Task prompt: Write out, word for word, only the data from its first line to the line containing "面向 NFT 博彩的 Onixcoin".

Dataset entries
────────────────
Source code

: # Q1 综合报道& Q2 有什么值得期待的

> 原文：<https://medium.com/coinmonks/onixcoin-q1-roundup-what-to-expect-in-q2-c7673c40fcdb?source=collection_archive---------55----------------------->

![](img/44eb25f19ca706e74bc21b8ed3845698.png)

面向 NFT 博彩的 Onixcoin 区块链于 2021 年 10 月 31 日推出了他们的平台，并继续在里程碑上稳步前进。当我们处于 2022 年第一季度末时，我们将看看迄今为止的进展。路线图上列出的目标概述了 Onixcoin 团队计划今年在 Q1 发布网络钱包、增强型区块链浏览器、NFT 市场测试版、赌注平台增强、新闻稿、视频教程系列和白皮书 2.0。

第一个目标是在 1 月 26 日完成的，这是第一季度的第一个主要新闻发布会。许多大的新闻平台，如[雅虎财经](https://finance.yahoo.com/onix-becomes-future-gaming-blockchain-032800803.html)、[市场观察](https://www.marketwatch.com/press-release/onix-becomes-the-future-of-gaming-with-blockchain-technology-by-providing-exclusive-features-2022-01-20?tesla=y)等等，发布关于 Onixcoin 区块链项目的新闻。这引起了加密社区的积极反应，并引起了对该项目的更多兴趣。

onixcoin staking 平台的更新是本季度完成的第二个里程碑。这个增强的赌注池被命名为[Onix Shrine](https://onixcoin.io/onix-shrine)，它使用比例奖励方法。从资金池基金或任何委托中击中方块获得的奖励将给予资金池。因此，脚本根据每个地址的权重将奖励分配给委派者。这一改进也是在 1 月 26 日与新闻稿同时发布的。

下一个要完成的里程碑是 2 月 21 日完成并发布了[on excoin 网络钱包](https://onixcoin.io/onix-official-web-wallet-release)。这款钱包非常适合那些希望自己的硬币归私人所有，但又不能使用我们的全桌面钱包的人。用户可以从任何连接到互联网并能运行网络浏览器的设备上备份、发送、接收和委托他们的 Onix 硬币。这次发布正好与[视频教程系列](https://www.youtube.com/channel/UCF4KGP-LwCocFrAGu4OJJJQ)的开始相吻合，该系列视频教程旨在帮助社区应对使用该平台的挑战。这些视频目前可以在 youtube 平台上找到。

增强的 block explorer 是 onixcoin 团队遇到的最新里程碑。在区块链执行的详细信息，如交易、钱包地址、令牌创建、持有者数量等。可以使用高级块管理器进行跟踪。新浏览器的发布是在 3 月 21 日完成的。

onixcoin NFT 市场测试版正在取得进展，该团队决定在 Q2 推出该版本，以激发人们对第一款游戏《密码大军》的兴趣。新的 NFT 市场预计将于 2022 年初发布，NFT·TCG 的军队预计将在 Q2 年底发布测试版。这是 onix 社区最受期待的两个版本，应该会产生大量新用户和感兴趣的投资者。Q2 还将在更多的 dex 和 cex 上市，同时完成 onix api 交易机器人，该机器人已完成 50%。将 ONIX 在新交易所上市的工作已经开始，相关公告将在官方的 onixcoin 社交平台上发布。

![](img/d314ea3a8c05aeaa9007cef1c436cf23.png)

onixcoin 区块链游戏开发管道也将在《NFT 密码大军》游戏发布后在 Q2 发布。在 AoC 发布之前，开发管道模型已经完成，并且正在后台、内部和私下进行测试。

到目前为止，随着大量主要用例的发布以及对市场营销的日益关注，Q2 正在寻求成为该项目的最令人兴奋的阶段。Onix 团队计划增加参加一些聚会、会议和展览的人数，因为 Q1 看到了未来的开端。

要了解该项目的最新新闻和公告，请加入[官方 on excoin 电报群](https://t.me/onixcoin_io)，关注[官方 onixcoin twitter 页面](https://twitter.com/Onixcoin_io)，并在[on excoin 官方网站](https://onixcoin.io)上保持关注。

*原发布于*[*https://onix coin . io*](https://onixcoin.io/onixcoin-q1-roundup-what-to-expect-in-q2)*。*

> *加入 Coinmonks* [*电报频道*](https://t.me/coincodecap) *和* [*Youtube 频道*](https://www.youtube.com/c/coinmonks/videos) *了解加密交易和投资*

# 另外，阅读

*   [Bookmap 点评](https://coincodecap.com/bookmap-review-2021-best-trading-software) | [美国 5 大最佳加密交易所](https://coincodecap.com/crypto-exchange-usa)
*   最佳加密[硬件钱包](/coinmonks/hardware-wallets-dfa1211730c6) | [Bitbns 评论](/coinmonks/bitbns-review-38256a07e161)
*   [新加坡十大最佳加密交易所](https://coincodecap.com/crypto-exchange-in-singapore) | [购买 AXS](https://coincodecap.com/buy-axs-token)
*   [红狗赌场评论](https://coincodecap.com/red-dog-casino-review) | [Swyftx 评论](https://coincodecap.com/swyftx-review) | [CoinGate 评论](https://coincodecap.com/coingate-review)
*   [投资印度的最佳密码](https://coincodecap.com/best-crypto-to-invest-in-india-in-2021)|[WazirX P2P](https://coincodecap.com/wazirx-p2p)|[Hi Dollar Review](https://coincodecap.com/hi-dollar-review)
────────────────
Solution:
Source code

: # Q1 综合报道& Q2 有什么值得期待的

> 原文：<https://medium.com/coinmonks/onixcoin-q1-roundup-what-to-expect-in-q2-c7673c40fcdb?source=collection_archive---------55----------------------->

![](img/44eb25f19ca706e74bc21b8ed3845698.png)

面向 NFT 博彩的 Onixcoin 区块链于 2021 年 10 月 31 日推出了他们的平台，并继续在里程碑上稳步前进。当我们处于 2022 年第一季度末时，我们将看看迄今为止的进展。路线图上列出的目标概述了 Onixcoin 团队计划今年在 Q1 发布网络钱包、增强型区块链浏览器、NFT 市场测试版、赌注平台增强、新闻稿、视频教程系列和白皮书 2.0。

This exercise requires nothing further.